A nurse is caring for a patient who has a diagnosis of GI bleed. During shift assessment, the nurse finds the patient to be tachycardic and hypotensive, and the patient has an episode of hematemesis while the nurse is in the room. In addition to monitoring the patients vital signs and level of consciousness, what would be a priority nursing action for this patient?
- A. Place the patient in a prone position.
- B. Provide the patient with ice water to slow any GI bleeding.
- C. Prepare for the insertion of an NG tube.
- D. Notify the physician.
Correct Answer: D
Rationale: The nurse must always be alert for any indicators of hemorrhagic gastritis, which include hematemesis (vomiting of blood), tachycardia, and hypotension. If these occur, the physician is notified and the patients vital signs are monitored as the patients condition warrants. Putting the patient in a prone position could lead to aspiration. Giving ice water is contraindicated as it would stimulate more vomiting.
A patient is receiving education about his upcoming Billroth I procedure (gastroduodenostomy). This patient should be informed that he may experience which of the following adverse effects associated with this procedure?

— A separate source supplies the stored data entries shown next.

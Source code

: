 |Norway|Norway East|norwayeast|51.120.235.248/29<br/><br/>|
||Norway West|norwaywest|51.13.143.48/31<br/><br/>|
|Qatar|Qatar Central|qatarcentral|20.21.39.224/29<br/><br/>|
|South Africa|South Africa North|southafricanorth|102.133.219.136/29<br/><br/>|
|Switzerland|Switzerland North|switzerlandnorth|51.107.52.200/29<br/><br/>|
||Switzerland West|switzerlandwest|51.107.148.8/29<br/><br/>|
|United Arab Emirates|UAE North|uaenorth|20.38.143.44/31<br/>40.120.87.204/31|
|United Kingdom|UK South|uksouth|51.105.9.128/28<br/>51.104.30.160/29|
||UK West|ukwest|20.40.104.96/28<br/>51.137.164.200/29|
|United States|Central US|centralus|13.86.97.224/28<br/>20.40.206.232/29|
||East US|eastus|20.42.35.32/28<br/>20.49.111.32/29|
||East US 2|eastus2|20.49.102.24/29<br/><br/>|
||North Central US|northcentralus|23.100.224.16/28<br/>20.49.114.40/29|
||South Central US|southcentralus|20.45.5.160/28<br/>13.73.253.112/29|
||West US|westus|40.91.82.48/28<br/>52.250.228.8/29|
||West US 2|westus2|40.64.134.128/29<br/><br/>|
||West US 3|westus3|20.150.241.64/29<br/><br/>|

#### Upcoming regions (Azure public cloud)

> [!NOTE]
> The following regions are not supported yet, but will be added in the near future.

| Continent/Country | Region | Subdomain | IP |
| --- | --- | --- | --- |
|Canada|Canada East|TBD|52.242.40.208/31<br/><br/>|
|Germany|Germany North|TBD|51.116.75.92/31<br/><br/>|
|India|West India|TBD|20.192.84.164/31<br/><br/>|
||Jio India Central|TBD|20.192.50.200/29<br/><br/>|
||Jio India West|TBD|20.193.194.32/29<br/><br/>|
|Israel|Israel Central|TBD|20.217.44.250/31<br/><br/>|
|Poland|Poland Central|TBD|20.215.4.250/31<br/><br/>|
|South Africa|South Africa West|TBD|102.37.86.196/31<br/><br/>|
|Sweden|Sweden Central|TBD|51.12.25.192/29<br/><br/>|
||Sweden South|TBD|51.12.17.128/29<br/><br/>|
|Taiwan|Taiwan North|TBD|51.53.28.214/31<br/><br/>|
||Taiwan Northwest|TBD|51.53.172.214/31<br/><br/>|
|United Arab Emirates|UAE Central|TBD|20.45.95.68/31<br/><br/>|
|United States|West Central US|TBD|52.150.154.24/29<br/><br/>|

- A. Persistent feelings of hunger and thirst
- B. Constipation or bowel incontinence
- C. Diarrhea and feelings of fullness
- D. Gastric reflux and belching
Correct Answer: C
Rationale: Following a Billroth I, the patient may have problems with feelings of fullness, dumping syndrome, and diarrhea. Hunger and thirst, constipation, and gastric reflux are not adverse effects associated with this procedure.
A patient presents to the walk-in clinic complaining of vomiting and burning in her mid-epigastria. The nurse knows that in the process of confirming peptic ulcer disease, the physician is likely to order a diagnostic test to detect the presence of what?
- A. Infection with Helicobacter pylori
- B. Excessive stomach acid secretion
- C. An incompetent pyloric sphincter
- D. A metabolic acid-base imbalance
Correct Answer: A
Rationale: H. pylori infection may be determined by endoscopy and histologic examination of a tissue specimen obtained by biopsy, or a rapid urease test of the biopsy specimen. Excessive stomach acid secretion leads to gastritis; however, peptic ulcers are caused by colonization of the stomach by H. pylori. Sphincter dysfunction and acid-base imbalances do not cause peptic ulcer disease.
A patient has just been diagnosed with acute gastritis after presenting in distress to the emergency department with abdominal symptoms. What would be the nursing care most needed by the patient at this time?
- A. Teaching the patient about necessary nutritional modification
- B. Helping the patient weigh treatment options
- C. Teaching the patient about the etiology of gastritis
- D. Providing the patient with physical and emotional support
Correct Answer: D
Rationale: For acute gastritis, the nurse provides physical and emotional support and helps the patient manage the symptoms, which may include nausea, vomiting, heartburn, and fatigue. The scenario describes a newly diagnosed patient; teaching about the etiology of the disease, lifestyle modifications, or various treatment options would be best provided at a later time.